Gregor Weekly Macro Note: Saturday 24 October 2009

Excuse me but I’ll need to check your bag: In hindsight, I believe there will be two groups of market observers that will awaken over the next 12 months to ask themselves the following question: how could I have been so wrong? In the first group, we have the conventional recoverists, who continue to apply post-war analytical frameworks to everything that’s happened over the past year. They see a bottom in housing. They forecast a pick up in job growth. They happily use the government’s headline number to measure unemployment. And, they have respect for the FED, and wonder when Bernanke will start to remove policy accommodation. For this group of people, there was never a time before TV: you know, when depressions went on for years, when the USD was not the reserve currency, and when Providence didn’t step in to save the Americans.

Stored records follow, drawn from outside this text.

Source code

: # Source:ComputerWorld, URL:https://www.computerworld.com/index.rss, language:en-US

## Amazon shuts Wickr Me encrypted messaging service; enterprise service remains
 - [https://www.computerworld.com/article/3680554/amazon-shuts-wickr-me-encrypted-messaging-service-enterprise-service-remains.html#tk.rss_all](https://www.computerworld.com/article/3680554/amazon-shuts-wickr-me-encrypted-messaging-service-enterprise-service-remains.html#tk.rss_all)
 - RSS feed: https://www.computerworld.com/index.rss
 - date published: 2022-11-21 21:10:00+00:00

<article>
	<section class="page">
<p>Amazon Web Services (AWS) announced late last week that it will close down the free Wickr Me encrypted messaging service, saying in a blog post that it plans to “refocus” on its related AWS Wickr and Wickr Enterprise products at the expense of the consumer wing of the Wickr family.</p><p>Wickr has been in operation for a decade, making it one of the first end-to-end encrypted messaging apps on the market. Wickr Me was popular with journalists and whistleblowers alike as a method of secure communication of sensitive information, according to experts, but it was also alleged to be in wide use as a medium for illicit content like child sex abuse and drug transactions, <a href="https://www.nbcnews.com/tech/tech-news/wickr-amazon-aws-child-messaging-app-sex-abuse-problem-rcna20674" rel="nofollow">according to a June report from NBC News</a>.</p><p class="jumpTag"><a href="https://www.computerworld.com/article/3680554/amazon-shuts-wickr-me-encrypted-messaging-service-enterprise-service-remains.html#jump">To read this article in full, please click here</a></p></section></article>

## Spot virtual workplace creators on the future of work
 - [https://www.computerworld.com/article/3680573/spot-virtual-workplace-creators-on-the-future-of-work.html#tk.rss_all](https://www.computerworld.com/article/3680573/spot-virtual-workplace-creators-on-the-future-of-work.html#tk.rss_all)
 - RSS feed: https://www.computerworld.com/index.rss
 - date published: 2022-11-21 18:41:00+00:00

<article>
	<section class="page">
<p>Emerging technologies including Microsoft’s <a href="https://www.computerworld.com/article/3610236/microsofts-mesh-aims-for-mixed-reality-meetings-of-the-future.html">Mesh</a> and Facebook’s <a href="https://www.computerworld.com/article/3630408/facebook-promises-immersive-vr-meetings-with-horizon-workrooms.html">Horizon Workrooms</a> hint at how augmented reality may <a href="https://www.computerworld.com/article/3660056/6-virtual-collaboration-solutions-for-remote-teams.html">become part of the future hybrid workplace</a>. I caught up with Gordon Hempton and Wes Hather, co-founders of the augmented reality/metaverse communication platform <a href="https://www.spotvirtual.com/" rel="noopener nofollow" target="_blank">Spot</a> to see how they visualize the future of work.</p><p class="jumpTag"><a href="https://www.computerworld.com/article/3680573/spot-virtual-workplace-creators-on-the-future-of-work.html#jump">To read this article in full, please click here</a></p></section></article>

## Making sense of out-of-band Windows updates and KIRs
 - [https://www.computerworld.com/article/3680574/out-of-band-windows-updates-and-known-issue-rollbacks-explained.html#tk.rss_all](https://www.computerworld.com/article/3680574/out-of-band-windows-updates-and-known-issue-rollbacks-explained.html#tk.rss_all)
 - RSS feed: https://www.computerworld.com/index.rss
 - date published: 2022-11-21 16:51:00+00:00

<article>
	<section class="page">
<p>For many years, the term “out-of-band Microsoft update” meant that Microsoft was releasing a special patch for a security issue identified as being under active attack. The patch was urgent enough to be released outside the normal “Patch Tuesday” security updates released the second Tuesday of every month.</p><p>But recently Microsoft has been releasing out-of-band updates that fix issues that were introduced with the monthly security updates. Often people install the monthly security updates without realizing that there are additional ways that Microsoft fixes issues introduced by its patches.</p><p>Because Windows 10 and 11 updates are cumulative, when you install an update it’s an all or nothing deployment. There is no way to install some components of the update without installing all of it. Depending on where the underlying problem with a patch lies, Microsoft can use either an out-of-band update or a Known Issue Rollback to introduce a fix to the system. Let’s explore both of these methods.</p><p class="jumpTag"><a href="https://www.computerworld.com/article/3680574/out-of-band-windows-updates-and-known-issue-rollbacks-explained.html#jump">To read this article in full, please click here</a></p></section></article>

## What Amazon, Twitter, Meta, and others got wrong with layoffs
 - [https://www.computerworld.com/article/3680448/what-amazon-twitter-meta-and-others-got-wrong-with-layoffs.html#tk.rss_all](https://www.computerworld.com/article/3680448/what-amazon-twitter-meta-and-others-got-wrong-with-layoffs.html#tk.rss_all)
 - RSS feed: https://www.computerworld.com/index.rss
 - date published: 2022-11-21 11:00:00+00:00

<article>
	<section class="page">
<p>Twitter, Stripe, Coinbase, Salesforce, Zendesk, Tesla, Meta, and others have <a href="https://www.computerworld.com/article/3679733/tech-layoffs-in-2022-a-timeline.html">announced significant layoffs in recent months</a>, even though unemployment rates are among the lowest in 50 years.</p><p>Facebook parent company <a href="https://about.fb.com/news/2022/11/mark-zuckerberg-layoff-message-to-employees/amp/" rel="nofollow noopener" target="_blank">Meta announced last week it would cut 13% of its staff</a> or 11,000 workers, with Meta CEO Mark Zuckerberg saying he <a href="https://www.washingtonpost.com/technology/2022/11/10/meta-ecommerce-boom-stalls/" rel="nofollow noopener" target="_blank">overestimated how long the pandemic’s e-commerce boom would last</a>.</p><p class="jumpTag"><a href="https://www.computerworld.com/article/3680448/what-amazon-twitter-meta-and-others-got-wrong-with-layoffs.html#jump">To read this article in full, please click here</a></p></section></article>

The second group are the brittle deflationists, who see 60% of our current, sorry situation with ice-cold clarity but refuse even now to acknowledge the country’s currency as the governor to our ultimate outcome. In my own work I actually read a great deal of the analysis of many of these deflationists, because their articulation of the problem is so correct, so spot-on, so finely crenelated, if you will, that to ignore them would be a great error. And then, having paid their fine work the respect it deserves, I then move on to the other 40% of the problem to see the full picture. I don’t mind at all they they cherry-pick year-over-year inflation data from July of 2008 to July 2009, knowing full well they will silently ignore that same data series when the January 2008 – January 2009 data is published. That’s OK. Their long form treatment of dead shopping malls, permanent unemployment, and grands sweeps of history are well worth my time.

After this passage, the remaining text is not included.